Joined on 10/04/15
Can cram a lot into Micro-ATX with this board
Pros: Windows 10 support practically out of the box. Good drop-in replacement for Z87 or later chipset boards. Loads of SATA connectors, and supports RAID arrays from other Intel RST-based boards. Contrary to an answer to a question posted here, yes, an Intel RST RAID array built on another Intel RST board will work on this one without needing to rebuild the array.
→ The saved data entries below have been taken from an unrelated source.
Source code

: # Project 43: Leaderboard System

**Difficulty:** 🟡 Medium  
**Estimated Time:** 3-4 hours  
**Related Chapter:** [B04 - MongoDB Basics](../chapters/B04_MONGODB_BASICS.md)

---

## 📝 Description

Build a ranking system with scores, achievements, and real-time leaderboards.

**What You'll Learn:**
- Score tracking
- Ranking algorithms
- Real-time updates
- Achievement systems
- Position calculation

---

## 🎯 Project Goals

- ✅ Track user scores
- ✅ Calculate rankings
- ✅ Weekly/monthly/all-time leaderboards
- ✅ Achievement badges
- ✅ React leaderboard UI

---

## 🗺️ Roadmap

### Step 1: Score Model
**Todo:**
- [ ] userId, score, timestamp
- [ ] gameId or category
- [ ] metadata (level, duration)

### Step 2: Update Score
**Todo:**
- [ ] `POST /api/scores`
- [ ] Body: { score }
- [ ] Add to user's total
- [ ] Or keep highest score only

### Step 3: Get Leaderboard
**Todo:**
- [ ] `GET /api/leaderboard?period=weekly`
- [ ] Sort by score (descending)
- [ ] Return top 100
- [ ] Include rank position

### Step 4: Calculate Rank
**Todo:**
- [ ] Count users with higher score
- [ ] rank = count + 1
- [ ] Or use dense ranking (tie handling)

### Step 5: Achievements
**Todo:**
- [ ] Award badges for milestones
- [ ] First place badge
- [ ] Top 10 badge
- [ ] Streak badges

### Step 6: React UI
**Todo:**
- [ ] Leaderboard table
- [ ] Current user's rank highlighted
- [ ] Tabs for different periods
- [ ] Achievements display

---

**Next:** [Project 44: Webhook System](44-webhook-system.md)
Cons: Mini-PCIe slot has no mounting bracket for cards and may not have worked with a mini-PCIe to Firewire card I bought. A simple 'stable, no overclocking' option was missing; it defaulted to 'turbo' mode for my processor, and the auto-tuning application sped up my CPU by 5% while under-clocking my RAM by 12% for some reason. I had to hand-configure this board to not overclock or underclock anything. SATA RAID will fail if you disable Windows write cache buffer flushing and try to enable write-back caching. Stick with write-through caching and leave write cache buffer flushing enabled.
Overall Review: I needed to cram a lot of computing power into a small desk space. After failing to make a full size ATX system work in a small case, I had to go Micro-ATX while still supporting seven SATA devices, Firewire, a GTX 760 graphics card, and a regular PCIe x1 capture card. I also wanted to build for reliability. This tweaker's board is not suited for a novice builder because the default settings assume you want to overclock things. However, once I got the settings to match the processor and RAM's design specs, the board behaved. Still working on a Firewire solution. I might have to forego Mini-PCIe cards and just go PCIe, which would use the remaining PCIe slot and prevent me from going SLI with graphics cards in the future.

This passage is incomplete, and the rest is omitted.